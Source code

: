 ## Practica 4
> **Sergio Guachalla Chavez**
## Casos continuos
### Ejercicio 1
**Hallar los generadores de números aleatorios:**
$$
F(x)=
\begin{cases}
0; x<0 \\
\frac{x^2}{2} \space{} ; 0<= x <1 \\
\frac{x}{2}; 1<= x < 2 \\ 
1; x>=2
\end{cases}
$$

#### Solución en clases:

◆ Problem description
The entries are to be duplicated exactly, with nothing changed.

◆ Exercise answer
Source code

: ## Practica 4
> **Sergio Guachalla Chavez**
## Casos continuos
### Ejercicio 1
**Hallar los generadores de números aleatorios:**
$$
F(x)=
\begin{cases}
0; x<0 \\
\frac{x^2}{2} \space{} ; 0<= x <1 \\
\frac{x}{2}; 1<= x < 2 \\ 
1; x>=2
\end{cases}
$$

#### Solución en clases:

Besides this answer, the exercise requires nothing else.